(Beginning of Record extracts)

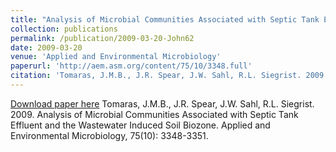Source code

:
 ```yaml
---
title: "Analysis of Microbial Communities Associated with Septic Tank Effluent and the Wastewater Induced Soil Biozone"
collection: publications
permalink: /publication/2009-03-20-John62
date: 2009-03-20
venue: 'Applied and Environmental Microbiology'
paperurl: 'http://aem.asm.org/content/75/10/3348.full'
citation: 'Tomaras, J.M.B., J.R. Spear, J.W. Sahl, R.L. Siegrist. 2009. Analysis of Microbial Communities Associated with Septic Tank Effluent and the Wastewater Induced Soil Biozone. Applied and Environmental Microbiology, 75(10): 3348-3351.'
---
```


<a href='http://aem.asm.org/content/75/10/3348.full'>Download paper here</a>
Tomaras, J.M.B., J.R. Spear, J.W. Sahl, R.L. Siegrist. 2009. Analysis of Microbial Communities Associated with Septic Tank Effluent and the Wastewater Induced Soil Biozone. Applied and Environmental Microbiology, 75(10): 3348-3351.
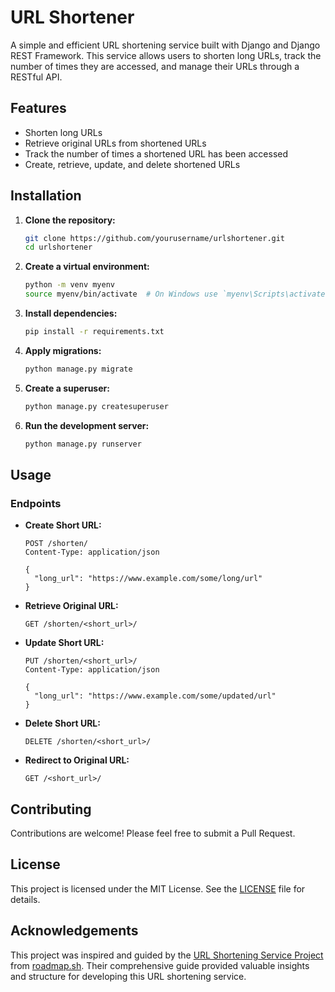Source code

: # URL Shortener

A simple and efficient URL shortening service built with Django and Django REST Framework. This service allows users to shorten long URLs, track the number of times they are accessed, and manage their URLs through a RESTful API.

## Features

- Shorten long URLs
- Retrieve original URLs from shortened URLs
- Track the number of times a shortened URL has been accessed
- Create, retrieve, update, and delete shortened URLs


## Installation

1. **Clone the repository:**
   ```bash
   git clone https://github.com/yourusername/urlshortener.git
   cd urlshortener
   ```

2. **Create a virtual environment:**
   ```bash
   python -m venv myenv
   source myenv/bin/activate  # On Windows use `myenv\Scripts\activate`
   ```

3. **Install dependencies:**
   ```bash
   pip install -r requirements.txt
   ```

4. **Apply migrations:**
   ```bash
   python manage.py migrate
   ```

5. **Create a superuser:**
   ```bash
   python manage.py createsuperuser
   ```

6. **Run the development server:**
   ```bash
   python manage.py runserver
   ```

## Usage

### Endpoints

- **Create Short URL:**
  ```http
  POST /shorten/
  Content-Type: application/json

  {
    "long_url": "https://www.example.com/some/long/url"
  }
  ```

- **Retrieve Original URL:**
  ```http
  GET /shorten/<short_url>/
  ```

- **Update Short URL:**
  ```http
  PUT /shorten/<short_url>/
  Content-Type: application/json

  {
    "long_url": "https://www.example.com/some/updated/url"
  }
  ```

- **Delete Short URL:**
  ```http
  DELETE /shorten/<short_url>/
  ```

- **Redirect to Original URL:**
  ```http
  GET /<short_url>/
  ```

## Contributing

Contributions are welcome! Please feel free to submit a Pull Request.

## License

This project is licensed under the MIT License. See the [LICENSE](LICENSE) file for details.

## Acknowledgements

This project was inspired and guided by the [URL Shortening Service Project](https://roadmap.sh/projects/url-shortening-service) from [roadmap.sh](https://roadmap.sh/). Their comprehensive guide provided valuable insights and structure for developing this URL shortening service.

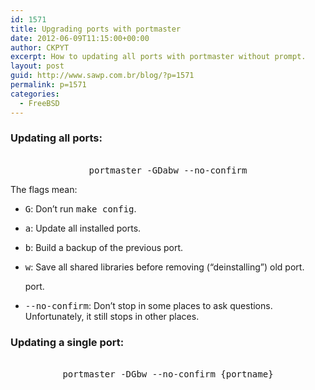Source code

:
 ```yaml
---
id: 1571
title: Upgrading ports with portmaster
date: 2012-06-09T11:15:00+00:00
author: CKPYT
excerpt: How to updating all ports with portmaster without prompt.
layout: post
guid: http://www.sawp.com.br/blog/?p=1571
permalink: p=1571
categories:
  - FreeBSD
---
```


  


### Updating all ports:
        


<center>
  <br /> <tt>portmaster -GDabw --no-confirm</tt><br />
</center>

The flags mean: 

  * <tt>G</tt>: Don&#8217;t run <tt>make config</tt>. 

  * <tt>a</tt>: Update all installed ports. 

  * <tt>b</tt>: Build a backup of the previous port. 

  * <tt>w</tt>: Save all shared libraries before removing (“deinstalling”) old port.
              
    port. 

  * <tt>--no-confirm</tt>: Don&#8217;t stop in some places to ask questions. Unfortunately, it still stops in other places. 

### Updating a single port:
        


<center>
  <br /> <tt>portmaster -DGbw --no-confirm {portname}</tt><br />
</center>
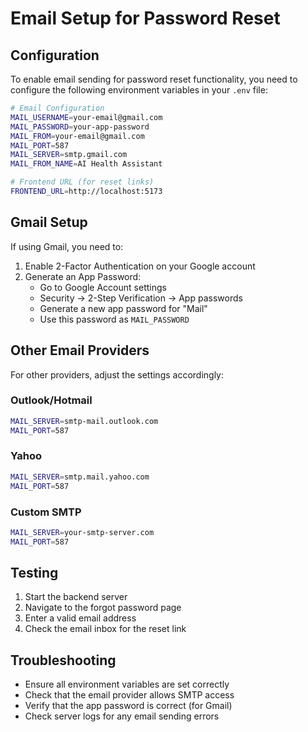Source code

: # Email Setup for Password Reset

## Configuration

To enable email sending for password reset functionality, you need to configure the following environment variables in your `.env` file:

```bash
# Email Configuration
MAIL_USERNAME=your-email@gmail.com
MAIL_PASSWORD=your-app-password
MAIL_FROM=your-email@gmail.com
MAIL_PORT=587
MAIL_SERVER=smtp.gmail.com
MAIL_FROM_NAME=AI Health Assistant

# Frontend URL (for reset links)
FRONTEND_URL=http://localhost:5173
```

## Gmail Setup

If using Gmail, you need to:

1. Enable 2-Factor Authentication on your Google account
2. Generate an App Password:
   - Go to Google Account settings
   - Security → 2-Step Verification → App passwords
   - Generate a new app password for "Mail"
   - Use this password as `MAIL_PASSWORD`

## Other Email Providers

For other providers, adjust the settings accordingly:

### Outlook/Hotmail
```bash
MAIL_SERVER=smtp-mail.outlook.com
MAIL_PORT=587
```

### Yahoo
```bash
MAIL_SERVER=smtp.mail.yahoo.com
MAIL_PORT=587
```

### Custom SMTP
```bash
MAIL_SERVER=your-smtp-server.com
MAIL_PORT=587
```

## Testing

1. Start the backend server
2. Navigate to the forgot password page
3. Enter a valid email address
4. Check the email inbox for the reset link

## Troubleshooting

- Ensure all environment variables are set correctly
- Check that the email provider allows SMTP access
- Verify that the app password is correct (for Gmail)
- Check server logs for any email sending errors
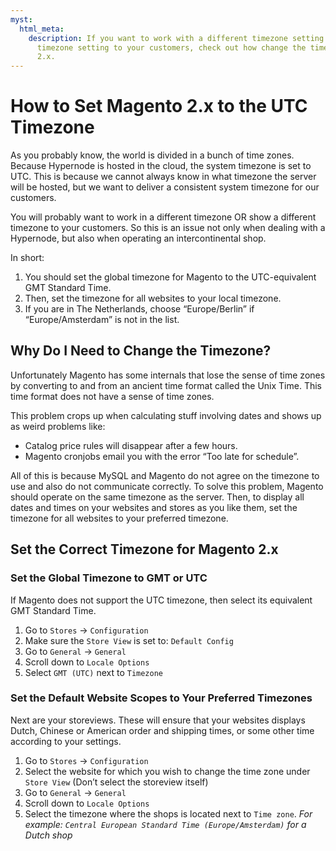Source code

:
 ```yaml
---
myst:
  html_meta:
    description: If you want to work with a different timezone setting or show a different
      timezone setting to your customers, check out how change the timezone on Magento
      2.x.
---
```


<!-- source: https://support.hypernode.com/en/ecommerce/magento-2/how-to-set-magento-2-x-to-the-utc-timezone/ -->

# How to Set Magento 2.x to the UTC Timezone

As you probably know, the world is divided in a bunch of time zones. Because Hypernode is hosted in the cloud, the system timezone is set to UTC. This is because we cannot always know in what timezone the server will be hosted, but we want to deliver a consistent system timezone for our customers.

You will probably want to work in a different timezone OR show a different timezone to your customers. So this is an issue not only when dealing with a Hypernode, but also when operating an intercontinental shop.

In short:

1. You should set the global timezone for Magento to the UTC-equivalent GMT Standard Time.
1. Then, set the timezone for all websites to your local timezone.
1. If you are in The Netherlands, choose “Europe/Berlin” if “Europe/Amsterdam” is not in the list.

## Why Do I Need to Change the Timezone?

Unfortunately Magento has some internals that lose the sense of time zones by converting to and from an ancient time format called the Unix Time. This time format does not have a sense of time zones.

This problem crops up when calculating stuff involving dates and shows up as weird problems like:

- Catalog price rules will disappear after a few hours.
- Magento cronjobs email you with the error “Too late for schedule”.

All of this is because MySQL and Magento do not agree on the timezone to use and also do not communicate correctly. To solve this problem, Magento should operate on the same timezone as the server. Then, to display all dates and times on your websites and stores as you like them, set the timezone for all websites to your preferred timezone.

## Set the Correct Timezone for Magento 2.x

### Set the Global Timezone to GMT or UTC

If Magento does not support the UTC timezone, then select its equivalent GMT Standard Time.

1. Go to `Stores` -> `Configuration`
1. Make sure the `Store View` is set to: `Default Config`
1. Go to `General` -> `General`
1. Scroll down to `Locale Options`
1. Select `GMT (UTC)` next to `Timezone`

### Set the Default Website Scopes to Your Preferred Timezones

Next are your storeviews. These will ensure that your websites displays Dutch, Chinese or American order and shipping times, or some other time according to your settings.

1. Go to `Stores` -> `Configuration`
1. Select the website for which you wish to change the time zone under `Store View` (Don’t select the storeview itself)
1. Go to `General` -> `General`
1. Scroll down to `Locale Options`
1. Select the timezone where the shops is located next to `Time zone`. *For example: `Central European Standard Time (Europe/Amsterdam)` for a Dutch shop*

(End of Record extracts)

**Prompt:**
Task for the records above: copy every line in which the word "variables" occurs.

**Response for this exercise:**
To enable email sending for password reset functionality, you need to configure the following environment variables in your `.env` file:
- Ensure all environment variables are set correctly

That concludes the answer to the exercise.